Items from a dataset:
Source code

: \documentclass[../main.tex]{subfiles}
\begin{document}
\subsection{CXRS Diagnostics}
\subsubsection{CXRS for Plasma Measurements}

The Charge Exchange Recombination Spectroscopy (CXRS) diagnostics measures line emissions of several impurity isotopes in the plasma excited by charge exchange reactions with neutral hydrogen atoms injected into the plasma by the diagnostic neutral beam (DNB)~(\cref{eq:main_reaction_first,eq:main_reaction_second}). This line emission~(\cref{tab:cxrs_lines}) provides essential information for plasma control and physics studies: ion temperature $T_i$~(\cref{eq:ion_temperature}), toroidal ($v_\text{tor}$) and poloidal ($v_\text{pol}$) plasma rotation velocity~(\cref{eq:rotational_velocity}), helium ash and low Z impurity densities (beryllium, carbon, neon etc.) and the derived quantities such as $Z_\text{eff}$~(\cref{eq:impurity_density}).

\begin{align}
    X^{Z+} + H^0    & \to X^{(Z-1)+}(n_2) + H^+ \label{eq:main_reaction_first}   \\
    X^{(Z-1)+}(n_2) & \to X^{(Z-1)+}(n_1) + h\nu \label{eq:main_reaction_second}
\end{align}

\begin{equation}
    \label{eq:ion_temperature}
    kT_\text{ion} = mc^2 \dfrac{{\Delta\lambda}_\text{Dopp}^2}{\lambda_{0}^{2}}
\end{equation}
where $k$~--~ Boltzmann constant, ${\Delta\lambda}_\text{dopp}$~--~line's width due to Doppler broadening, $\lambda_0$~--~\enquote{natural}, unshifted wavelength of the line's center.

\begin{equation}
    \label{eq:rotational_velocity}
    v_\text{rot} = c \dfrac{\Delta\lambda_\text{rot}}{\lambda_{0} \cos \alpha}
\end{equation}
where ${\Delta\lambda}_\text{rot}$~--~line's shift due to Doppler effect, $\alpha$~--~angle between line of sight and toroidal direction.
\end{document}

Description of the task: Reproduce the entries above exactly.

Answer box:
Source code

: \documentclass[../main.tex]{subfiles}
\begin{document}
\subsection{CXRS Diagnostics}
\subsubsection{CXRS for Plasma Measurements}

The Charge Exchange Recombination Spectroscopy (CXRS) diagnostics measures line emissions of several impurity isotopes in the plasma excited by charge exchange reactions with neutral hydrogen atoms injected into the plasma by the diagnostic neutral beam (DNB)~(\cref{eq:main_reaction_first,eq:main_reaction_second}). This line emission~(\cref{tab:cxrs_lines}) provides essential information for plasma control and physics studies: ion temperature $T_i$~(\cref{eq:ion_temperature}), toroidal ($v_\text{tor}$) and poloidal ($v_\text{pol}$) plasma rotation velocity~(\cref{eq:rotational_velocity}), helium ash and low Z impurity densities (beryllium, carbon, neon etc.) and the derived quantities such as $Z_\text{eff}$~(\cref{eq:impurity_density}).

\begin{align}
    X^{Z+} + H^0    & \to X^{(Z-1)+}(n_2) + H^+ \label{eq:main_reaction_first}   \\
    X^{(Z-1)+}(n_2) & \to X^{(Z-1)+}(n_1) + h\nu \label{eq:main_reaction_second}
\end{align}

\begin{equation}
    \label{eq:ion_temperature}
    kT_\text{ion} = mc^2 \dfrac{{\Delta\lambda}_\text{Dopp}^2}{\lambda_{0}^{2}}
\end{equation}
where $k$~--~ Boltzmann constant, ${\Delta\lambda}_\text{dopp}$~--~line's width due to Doppler broadening, $\lambda_0$~--~\enquote{natural}, unshifted wavelength of the line's center.

\begin{equation}
    \label{eq:rotational_velocity}
    v_\text{rot} = c \dfrac{\Delta\lambda_\text{rot}}{\lambda_{0} \cos \alpha}
\end{equation}
where ${\Delta\lambda}_\text{rot}$~--~line's shift due to Doppler effect, $\alpha$~--~angle between line of sight and toroidal direction.
\end{document}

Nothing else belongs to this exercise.